The lines to reproduce from the material below are those from the one containing "to a [prefix" through the one containing "the request as needed.", both included; write them out exactly and add nothing.
(Input)
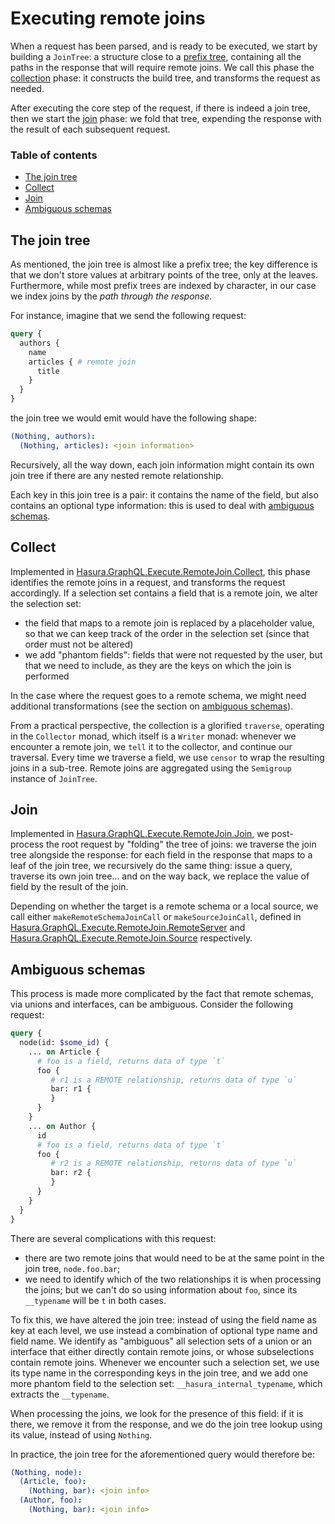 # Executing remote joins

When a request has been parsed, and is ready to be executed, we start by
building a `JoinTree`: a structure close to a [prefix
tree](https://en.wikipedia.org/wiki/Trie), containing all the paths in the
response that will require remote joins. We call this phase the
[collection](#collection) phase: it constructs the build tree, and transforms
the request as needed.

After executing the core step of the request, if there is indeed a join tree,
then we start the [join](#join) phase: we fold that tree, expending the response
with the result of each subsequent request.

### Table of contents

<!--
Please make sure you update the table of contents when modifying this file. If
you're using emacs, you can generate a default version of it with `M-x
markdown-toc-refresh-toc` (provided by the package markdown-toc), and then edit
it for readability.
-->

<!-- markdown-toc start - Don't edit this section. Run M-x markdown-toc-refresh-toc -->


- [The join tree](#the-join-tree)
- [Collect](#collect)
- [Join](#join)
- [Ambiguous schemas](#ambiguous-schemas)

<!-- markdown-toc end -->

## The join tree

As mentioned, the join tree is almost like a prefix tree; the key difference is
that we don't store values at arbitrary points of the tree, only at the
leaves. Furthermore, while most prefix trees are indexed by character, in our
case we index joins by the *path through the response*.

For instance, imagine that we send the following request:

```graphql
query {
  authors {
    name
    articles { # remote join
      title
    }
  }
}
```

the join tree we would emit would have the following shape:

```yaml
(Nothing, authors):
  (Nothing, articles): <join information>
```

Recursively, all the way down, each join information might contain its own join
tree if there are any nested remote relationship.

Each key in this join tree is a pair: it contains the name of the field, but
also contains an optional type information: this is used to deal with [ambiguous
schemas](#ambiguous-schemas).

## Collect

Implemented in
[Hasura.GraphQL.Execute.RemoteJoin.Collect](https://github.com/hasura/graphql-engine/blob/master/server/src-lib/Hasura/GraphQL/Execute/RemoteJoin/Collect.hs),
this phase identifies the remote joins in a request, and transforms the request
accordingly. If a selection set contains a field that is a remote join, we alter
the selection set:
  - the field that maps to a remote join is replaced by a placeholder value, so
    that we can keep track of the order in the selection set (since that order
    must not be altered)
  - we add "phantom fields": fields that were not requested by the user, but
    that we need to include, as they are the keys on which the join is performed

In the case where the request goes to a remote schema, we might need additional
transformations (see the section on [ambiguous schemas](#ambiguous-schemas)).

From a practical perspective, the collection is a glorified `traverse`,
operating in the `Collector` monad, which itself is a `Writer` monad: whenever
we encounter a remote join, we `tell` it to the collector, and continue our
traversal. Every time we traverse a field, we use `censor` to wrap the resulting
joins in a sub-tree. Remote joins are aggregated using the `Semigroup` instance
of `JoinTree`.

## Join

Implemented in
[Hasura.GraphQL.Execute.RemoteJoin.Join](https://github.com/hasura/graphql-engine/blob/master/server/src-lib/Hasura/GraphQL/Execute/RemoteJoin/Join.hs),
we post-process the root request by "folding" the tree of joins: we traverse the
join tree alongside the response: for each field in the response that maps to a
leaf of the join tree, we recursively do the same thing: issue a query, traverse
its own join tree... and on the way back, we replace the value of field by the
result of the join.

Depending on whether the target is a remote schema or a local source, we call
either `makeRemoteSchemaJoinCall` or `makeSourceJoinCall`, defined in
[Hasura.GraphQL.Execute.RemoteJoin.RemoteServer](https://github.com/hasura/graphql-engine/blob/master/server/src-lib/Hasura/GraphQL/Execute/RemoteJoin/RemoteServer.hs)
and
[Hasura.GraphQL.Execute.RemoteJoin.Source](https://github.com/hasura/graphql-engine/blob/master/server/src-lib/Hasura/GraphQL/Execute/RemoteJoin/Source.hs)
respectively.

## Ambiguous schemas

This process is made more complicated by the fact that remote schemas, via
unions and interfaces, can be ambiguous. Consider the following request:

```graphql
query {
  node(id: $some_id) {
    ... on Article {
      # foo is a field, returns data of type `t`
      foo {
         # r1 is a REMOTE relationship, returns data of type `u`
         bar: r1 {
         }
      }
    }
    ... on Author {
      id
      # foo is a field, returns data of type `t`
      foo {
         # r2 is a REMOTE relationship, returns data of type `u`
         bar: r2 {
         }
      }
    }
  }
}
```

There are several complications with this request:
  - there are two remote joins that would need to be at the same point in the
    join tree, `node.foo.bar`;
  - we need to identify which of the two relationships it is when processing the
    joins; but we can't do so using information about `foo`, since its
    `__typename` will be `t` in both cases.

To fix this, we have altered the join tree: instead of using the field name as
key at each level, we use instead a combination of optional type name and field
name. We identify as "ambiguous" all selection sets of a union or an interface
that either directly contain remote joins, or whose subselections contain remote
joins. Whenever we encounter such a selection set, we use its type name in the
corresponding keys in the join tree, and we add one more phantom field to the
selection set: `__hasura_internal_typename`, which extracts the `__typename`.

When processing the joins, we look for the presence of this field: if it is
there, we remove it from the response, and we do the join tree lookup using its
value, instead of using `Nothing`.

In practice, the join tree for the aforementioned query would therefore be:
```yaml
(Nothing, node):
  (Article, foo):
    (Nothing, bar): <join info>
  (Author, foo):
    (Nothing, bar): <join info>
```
(End Input)
(Input)
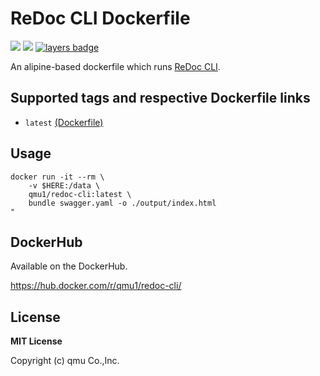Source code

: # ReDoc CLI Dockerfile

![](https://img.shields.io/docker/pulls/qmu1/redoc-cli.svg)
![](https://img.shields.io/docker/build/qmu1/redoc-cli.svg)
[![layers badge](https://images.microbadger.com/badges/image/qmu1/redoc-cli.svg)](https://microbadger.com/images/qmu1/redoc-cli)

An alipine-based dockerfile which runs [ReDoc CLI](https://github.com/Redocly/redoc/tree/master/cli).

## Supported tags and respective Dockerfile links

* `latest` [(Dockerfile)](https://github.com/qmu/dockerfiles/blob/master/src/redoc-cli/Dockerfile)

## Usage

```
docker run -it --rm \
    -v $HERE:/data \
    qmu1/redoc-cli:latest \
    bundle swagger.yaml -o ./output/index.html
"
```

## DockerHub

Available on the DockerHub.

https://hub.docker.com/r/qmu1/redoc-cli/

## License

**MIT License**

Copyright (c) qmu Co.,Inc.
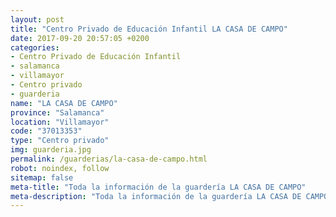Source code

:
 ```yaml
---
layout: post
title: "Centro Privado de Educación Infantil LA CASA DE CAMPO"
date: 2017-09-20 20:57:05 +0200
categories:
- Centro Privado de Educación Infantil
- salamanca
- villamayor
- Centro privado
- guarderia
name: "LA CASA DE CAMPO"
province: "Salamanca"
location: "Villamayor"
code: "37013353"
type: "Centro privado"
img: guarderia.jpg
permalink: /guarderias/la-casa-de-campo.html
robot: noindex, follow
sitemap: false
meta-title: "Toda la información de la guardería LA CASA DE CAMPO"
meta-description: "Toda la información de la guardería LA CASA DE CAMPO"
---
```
(End Input)
- Task answer
building a `JoinTree`: a structure close to a [prefix
tree](https://en.wikipedia.org/wiki/Trie), containing all the paths in the
response that will require remote joins. We call this phase the
[collection](#collection) phase: it constructs the build tree, and transforms
the request as needed.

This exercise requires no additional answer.